What an arrogant attitude!
In the first place, the peoples of the First Nations had lived here for thousands of years with a history and traditions as old – if not older – than that of my home country.
Secondly.. we might think of history as being the realm of kings and queens, dukes and earls, generals and admirals, after all, they’re the ones who get their names in the history books. But REAL history is made by ordinary people doing extraordinary things. And when you see a city transformed from a simple wooden fort to a shining metropolis in less than four generations… well that’s purely down to the ambition, hard work and vision of those ‘ordinary’ people.
Here are two of those people whose graves can be found in Union Cemetery.
COLONEL JAMES FARQUHARSON MACLEOD: Born in Scotland in 1836, he trained in Ontario as a lawyer, before joining the NWMP. Macleod was part of the famous March West in 1874, its remit being to establish law and order, stop the illegal whiskey trade, protect Canada’s border from encroachment by the Americans, and open up preliminary negotiations with the First Nations. He founded the fort, named in his honour – Fort Macleod – in what is now Alberta on the US/Canada border.
In 1875, he ordered Inspector Brisbois and 50 men from ‘F’ tropp to establish a post on the Bow River. Initially called Fort Brisbois, the name was changed to Calgary (after a village in Scotland) on the suggestion of Colonel Macleod.
Trusted by the First Nations as an honourable man, he was one of the signatories to Treaty Number 7 with the mainly Blackfoot First Nations.
Despite being Commissioner of the NWMP and working as a magistrate and judge, he died in 1894 a poor man, leaving a wife, five children and just $8.
JOHN WARE: Born into slavery in South Carolina in 1845, he moved west at the end of the American Civil War, finding work on a ranch in Texas where he became a skilled horseman.
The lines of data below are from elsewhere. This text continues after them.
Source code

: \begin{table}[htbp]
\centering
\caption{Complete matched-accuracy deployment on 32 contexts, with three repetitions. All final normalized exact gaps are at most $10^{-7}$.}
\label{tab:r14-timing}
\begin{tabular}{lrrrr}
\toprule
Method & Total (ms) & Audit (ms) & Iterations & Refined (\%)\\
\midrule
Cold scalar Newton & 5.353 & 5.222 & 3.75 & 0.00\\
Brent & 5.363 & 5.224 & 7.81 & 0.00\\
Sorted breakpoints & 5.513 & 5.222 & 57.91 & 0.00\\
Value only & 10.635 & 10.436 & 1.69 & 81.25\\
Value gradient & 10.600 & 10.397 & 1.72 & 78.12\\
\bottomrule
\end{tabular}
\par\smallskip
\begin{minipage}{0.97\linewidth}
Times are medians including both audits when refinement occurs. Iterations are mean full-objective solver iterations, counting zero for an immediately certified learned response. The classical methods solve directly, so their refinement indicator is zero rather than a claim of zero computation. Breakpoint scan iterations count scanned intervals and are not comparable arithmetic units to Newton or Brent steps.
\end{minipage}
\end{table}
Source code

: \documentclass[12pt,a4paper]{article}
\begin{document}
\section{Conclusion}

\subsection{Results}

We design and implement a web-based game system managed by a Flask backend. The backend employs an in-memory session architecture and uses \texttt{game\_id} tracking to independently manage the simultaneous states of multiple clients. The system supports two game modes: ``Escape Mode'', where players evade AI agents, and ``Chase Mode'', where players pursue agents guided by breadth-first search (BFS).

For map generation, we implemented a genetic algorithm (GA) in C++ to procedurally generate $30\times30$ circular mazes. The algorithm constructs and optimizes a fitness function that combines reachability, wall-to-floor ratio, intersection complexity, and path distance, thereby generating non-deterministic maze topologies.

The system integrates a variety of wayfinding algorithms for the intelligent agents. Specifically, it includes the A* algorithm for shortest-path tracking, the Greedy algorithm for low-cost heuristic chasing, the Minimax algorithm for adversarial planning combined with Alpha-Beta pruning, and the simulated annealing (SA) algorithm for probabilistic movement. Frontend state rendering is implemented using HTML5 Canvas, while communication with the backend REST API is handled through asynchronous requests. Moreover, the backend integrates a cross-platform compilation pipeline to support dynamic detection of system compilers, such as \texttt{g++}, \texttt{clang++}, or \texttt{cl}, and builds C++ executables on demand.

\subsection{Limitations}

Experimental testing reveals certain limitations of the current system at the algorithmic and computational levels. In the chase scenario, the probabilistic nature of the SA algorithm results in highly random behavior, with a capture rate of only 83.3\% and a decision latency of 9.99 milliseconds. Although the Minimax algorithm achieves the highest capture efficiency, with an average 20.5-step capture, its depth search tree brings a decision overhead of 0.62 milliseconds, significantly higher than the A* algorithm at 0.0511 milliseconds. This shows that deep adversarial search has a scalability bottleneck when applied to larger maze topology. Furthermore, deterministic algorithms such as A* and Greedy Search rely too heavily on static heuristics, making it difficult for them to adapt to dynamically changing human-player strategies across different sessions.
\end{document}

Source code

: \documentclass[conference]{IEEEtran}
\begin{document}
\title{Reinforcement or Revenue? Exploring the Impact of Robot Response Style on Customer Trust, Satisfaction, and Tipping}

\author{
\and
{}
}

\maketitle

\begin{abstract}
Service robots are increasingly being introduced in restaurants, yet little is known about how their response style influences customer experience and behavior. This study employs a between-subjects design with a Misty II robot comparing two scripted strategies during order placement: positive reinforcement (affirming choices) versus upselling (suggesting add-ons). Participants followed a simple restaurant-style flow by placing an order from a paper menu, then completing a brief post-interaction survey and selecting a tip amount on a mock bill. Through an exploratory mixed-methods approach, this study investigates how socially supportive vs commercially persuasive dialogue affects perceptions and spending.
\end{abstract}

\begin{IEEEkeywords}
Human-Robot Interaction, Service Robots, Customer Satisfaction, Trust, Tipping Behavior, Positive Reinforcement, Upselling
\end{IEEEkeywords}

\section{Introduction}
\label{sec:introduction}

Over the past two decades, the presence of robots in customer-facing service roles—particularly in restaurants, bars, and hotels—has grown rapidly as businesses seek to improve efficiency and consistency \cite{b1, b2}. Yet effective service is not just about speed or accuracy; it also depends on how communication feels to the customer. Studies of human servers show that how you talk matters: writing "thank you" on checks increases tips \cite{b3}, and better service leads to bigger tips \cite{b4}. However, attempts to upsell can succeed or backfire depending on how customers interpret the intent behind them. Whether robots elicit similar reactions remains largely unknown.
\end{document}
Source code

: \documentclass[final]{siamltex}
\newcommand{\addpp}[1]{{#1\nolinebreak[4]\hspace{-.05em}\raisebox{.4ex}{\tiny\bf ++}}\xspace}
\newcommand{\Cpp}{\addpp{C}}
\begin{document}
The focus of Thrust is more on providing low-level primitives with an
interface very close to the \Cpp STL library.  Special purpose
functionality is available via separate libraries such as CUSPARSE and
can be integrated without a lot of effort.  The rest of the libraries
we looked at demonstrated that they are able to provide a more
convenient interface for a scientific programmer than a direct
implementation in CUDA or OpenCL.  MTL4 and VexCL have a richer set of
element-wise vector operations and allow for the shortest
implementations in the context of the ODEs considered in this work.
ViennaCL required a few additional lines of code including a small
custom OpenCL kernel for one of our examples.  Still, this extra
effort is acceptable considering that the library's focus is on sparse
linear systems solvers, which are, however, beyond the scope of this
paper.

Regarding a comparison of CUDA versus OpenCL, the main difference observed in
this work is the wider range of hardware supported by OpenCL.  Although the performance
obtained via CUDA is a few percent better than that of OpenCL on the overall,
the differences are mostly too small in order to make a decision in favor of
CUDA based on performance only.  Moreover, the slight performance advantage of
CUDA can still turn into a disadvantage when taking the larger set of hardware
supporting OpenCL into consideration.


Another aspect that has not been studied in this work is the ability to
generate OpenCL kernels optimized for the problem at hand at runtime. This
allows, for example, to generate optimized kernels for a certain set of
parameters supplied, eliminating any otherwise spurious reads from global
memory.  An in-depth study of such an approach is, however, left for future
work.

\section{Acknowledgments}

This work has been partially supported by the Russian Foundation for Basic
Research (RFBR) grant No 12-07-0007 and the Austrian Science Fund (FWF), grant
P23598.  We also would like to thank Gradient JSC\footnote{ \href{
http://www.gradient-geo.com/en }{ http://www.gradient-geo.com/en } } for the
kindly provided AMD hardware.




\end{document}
In 1882 he came to Canada on one of the great cattle drives north. He worked on various ranches (including the famous Bar U) before buying his own homestead in 1890 and then creating a ranch east of Brooks. Over time, he owned 1,000 head of cattle and 100 horses under his 9999 (The Four Nine) brand.
Tragically, for a man of whom it was said, “The horse is not running on the prairie that John Ware can’t ride,” he died on September 12th, 1905 when his horse stumbled on a gopher hole and fell on him. He was killed instantly.
John Ware‘s name is remembered in Calgary by John Ware Junior High School and the John Ware Building at the Southern Alberta Insititute of Technology. He is also commemorated in Mount Ware and Ware Creek.
Thank you for sharing these amazing stories with us. These men are an inspiration not just of us in general, but for me personally as a writer.
They’re such great people, aren’t they!